Secretary of Labor Thomas Perez. (Photo courtesy U.S. Department of Labor)
Secretary of Labor Thomas Perez. (Photo courtesy U.S. Department of Labor)

Alaska has model job training and employment programs, according to the head of the U.S. Department of Labor.

Earlier this week Secretary Tom Perez visited facilities in Fairbanks and south-central Alaska. He says the Alaska Job Corps Center in Palmer stands out. There, young people learn job skills in areas such as accounting, construction, and nursing.

“When we went to the Job Corps in Palmer, one of my best memories is an employer who has hired over a dozen Job Corps graduates and every single one of them has been a home run for him,” Perez says.

Perez praised the Fairbanks Pipeline Training Center, where labor unions and the state of Alaska have partnered up to train pipefitters, laborers, operators, and teamsters.
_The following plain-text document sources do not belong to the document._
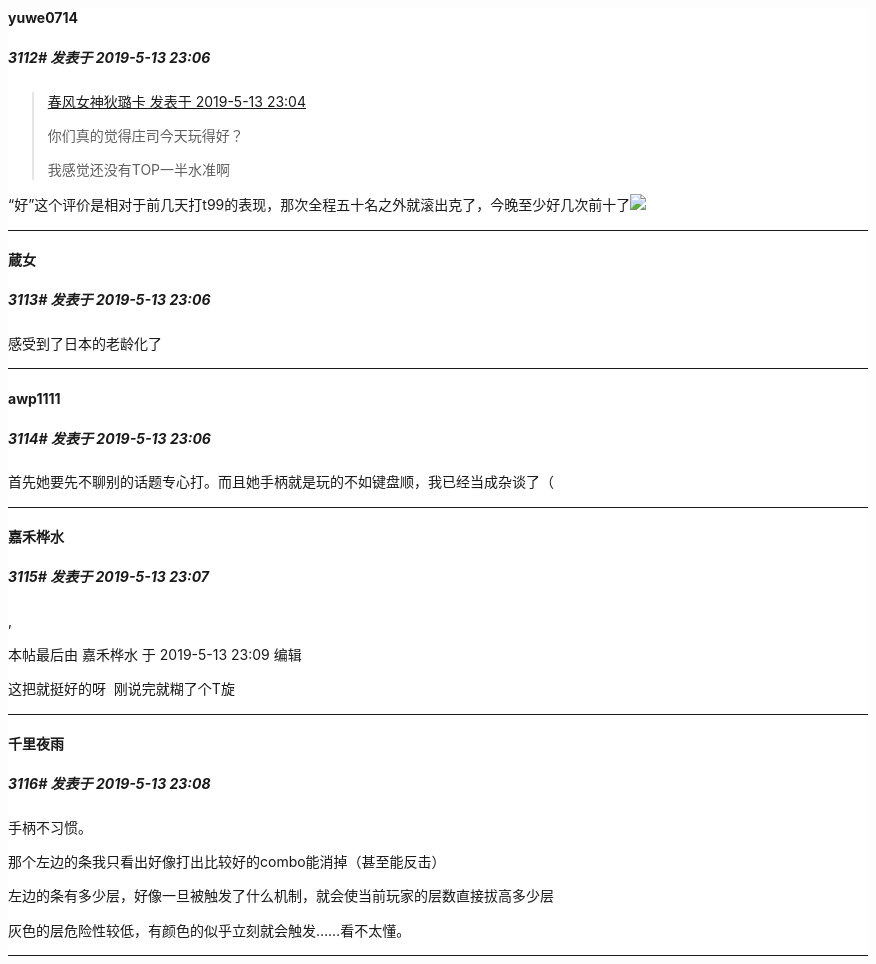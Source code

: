 ####  yuwe0714  
##### 3112#       发表于 2019-5-13 23:06


<blockquote><a href="httphttps://bbs.saraba1st.com/2b/forum.php?mod=redirect&amp;goto=findpost&amp;pid=43681622&amp;ptid=1829754" target="_blank">春风女神狄璐卡 发表于 2019-5-13 23:04</a>

你们真的觉得庄司今天玩得好？


我感觉还没有TOP一半水准啊</blockquote>
“好”这个评价是相对于前几天打t99的表现，那次全程五十名之外就滚出克了，今晚至少好几次前十了<img src="https://static.saraba1st.com/image/smiley/face2017/067.png" referrerpolicy="no-referrer">


-----

####  蔵女  
##### 3113#       发表于 2019-5-13 23:06


感受到了日本的老龄化了


-----

####  awp1111  
##### 3114#       发表于 2019-5-13 23:06


首先她要先不聊别的话题专心打。而且她手柄就是玩的不如键盘顺，我已经当成杂谈了（


-----

####  嘉禾桦水  
##### 3115#       发表于 2019-5-13 23:07

,


 本帖最后由 嘉禾桦水 于 2019-5-13 23:09 编辑 

这把就挺好的呀  刚说完就糊了个T旋


-----

####  千里夜雨  
##### 3116#       发表于 2019-5-13 23:08


手柄不习惯。

那个左边的条我只看出好像打出比较好的combo能消掉（甚至能反击）

左边的条有多少层，好像一旦被触发了什么机制，就会使当前玩家的层数直接拔高多少层

灰色的层危险性较低，有颜色的似乎立刻就会触发……看不太懂。


-----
He says he met several veterans there, and, with Sen. Mark Begich, held a roundtable in Anchorage with others.

“We also met and learned from so many veterans about what we can do to make veterans – who do so much for us day in and day out, defending our nation – can have these pathways to a middle class civilian life where they’re able to realize their highest and best dreams. And we do a lot of work at the Department of Labor to connect that when they’re leaving service to good middle class jobs.”

Part of the business philosophy of Gulliver’s Books in Fairbanks, is to pay employees more than the minimum wage. Perez says a higher wage puts more money into the economy, and makes a middle-class lifestyle possible:

“Because no one who works a full-time job should have to live in poverty. And there are so many Alaskans here who are doing just that. The minimum wage does not sustain a life here in Alaska or across the country and especially with the cost of living here.”

In Anchorage, Perez learned about the job assistance programs offered by Cook Inlet Tribal Council.

Holly Morales is director of the Employment and Training Services department there. She says CITC staff outlined to Perez the comprehensive range of services the agency offers to Alaska Native and American Indian people, helping with everything from bus passes and vouchers for clothing, to training for nurses and iron workers:

“We have a system here where we’re able to consolidate certain funding from federal agencies that allow us to serve that participant with wraparound. Basically they walk in our door and we provide them with almost all the services they need within our capabilities. We may have to refer them out, but we try to provide they with everything they need to get the job that they want.”

Morales says she welcomes a slight increase in job training funding at the start of the federal fiscal year in October:

“There’s always room for opportunity for us to provide more training if we had more dollars. Only so much you can do when there’s such high demand. There’s always room for us to provide additional training.”

Perez routinely visits all the states in the union to listen and learn.